Interfaith Medical Center has long served as a place to get a physical or have your tonsils taken out, but recently it has taken on a second life as a theater.
Since early January, the New Brooklyn Theater has been staging an on-site rendition of Edward Albee’s 1959 play “The Death of Bessie Smith” inside the bankrupt Bedford-Stuyvesant hospital’s yellowing conference room, and the production has become an unlikely hit.
The local troupe initially planned a modest two-week run of the once-act play — which tells the story of blues singer Bessie Smith’s death after being refused admission to an all-white hospital — in an effort to raise awareness of the hospital’s precarious future and the impact its closure could have on the community.
But the free show, which sees accomplished actors performing in front of sets drawn on cardboard and battling the nearby Long Island Rail Road to be heard, has enjoyed national press attention and packed houses, and the play is now in its seventh week, with more planned if the donations continue to flow in.
Will the show’s critical success translate into political action? We caught up with Jeff Strabone, the New Brooklyn Theater’s board chairman, to find out.
Ruth Brown: Are your audience members typically aware of the situation at Interfaith coming in?
Jeff Strabone: Some come for the hospital, some for Albee, some because it sounds like a hot ticket. Everyone leaves with a heightened awareness of the politics of health in New York City.
RB: Have any actually been inspired to join the cause?
JS: We think so. I don’t know how many people go from the audience to the coalition meetings — there is no way to measure some things. But we’re satisfied that we’ve raised consciousness about hospitals and inequality and delivery. And also, all of the elected officials who represent Bed-Stuy have spoken to our audiences. So they have been reminded that saving Interfaith is a community priority.
RB: Do hospital staff and patients come to see the show?

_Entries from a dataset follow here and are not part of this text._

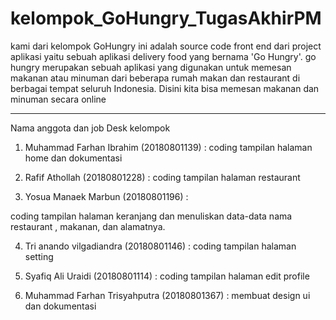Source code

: # kelompok_GoHungry_TugasAkhirPM

kami dari kelompok GoHungry ini adalah source code front end dari project aplikasi yaitu sebuah aplikasi delivery food yang bernama 'Go Hungry'. go hungry merupakan sebuah aplikasi yang digunakan untuk memesan makanan atau minuman dari beberapa rumah makan dan restaurant di berbagai tempat seluruh Indonesia. Disini kita bisa memesan makanan dan minuman secara online

---------------

Nama anggota dan job Desk kelompok

1.	Muhammad Farhan Ibrahim 	(20180801139) :
 coding tampilan halaman home dan dokumentasi

2.	Rafif Athollah  			           (20180801228) :
coding tampilan halaman restaurant 

3.	Yosua Manaek Marbun	 	        (20180801196) : 

coding tampilan halaman keranjang dan menuliskan data-data nama restaurant , makanan, dan alamatnya.

4.	Tri anando vilgadiandra 		    (20180801146) : 
coding tampilan halaman setting 

5.	Syafiq Ali Uraidi  			        (20180801114) : 
coding tampilan halaman edit profile

6.	Muhammad Farhan Trisyahputra  (20180801367) : 
membuat design ui dan dokumentasi
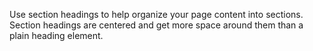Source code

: Use section headings to help organize your page content into sections. Section
headings are centered and get more space around them than a plain heading element.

JS: Every audience varies. Some have been heavy with nurses and hospital workers, others have been Bed-Stuy people. We’ve had people come from as far away as the Bronx and New Jersey just because they’ve heard it was happening. Some people from other hospital catchment areas hearing about what is happening at Interfaith may be all the more ready to get involved when their hospital is threatened. So if nothing else, we’ve put lots of people on alert that this is a big issue for this city.
RB: What are some of the unique challenges you have encountered staging a play in a hospital?
JS: It’s a challenge for the actors to perform there. They enter the performance space from either the waiting room or the cafeteria. So they’re standing there in the waiting room while people are watching “Wheel of Fortune” and talking on cellphones and crying about their loved ones, and then they have to be ready to be back in the scene. In the final scene, the Intern and the Orderly characters re-enter with bloody outfits and I’ve been in the waiting room and seen people gasp and say “They’ve got blood on them!” And we tell them, “No, no they’re actors!” There has been some unintentional comedy, but our actors are really troopers and they’re committed to the project.
“The Death of Bessie Smith” at Interfaith Medical Center (1545 Atlantic Ave. at Albany Avenue in Bedford-Stuyvesant, www.newbrooklyntheater.com). March 7 at 7:30 pm, March at 2 pm and 7:30 pm, March 9 at 2 pm. Free. Reservations recommended.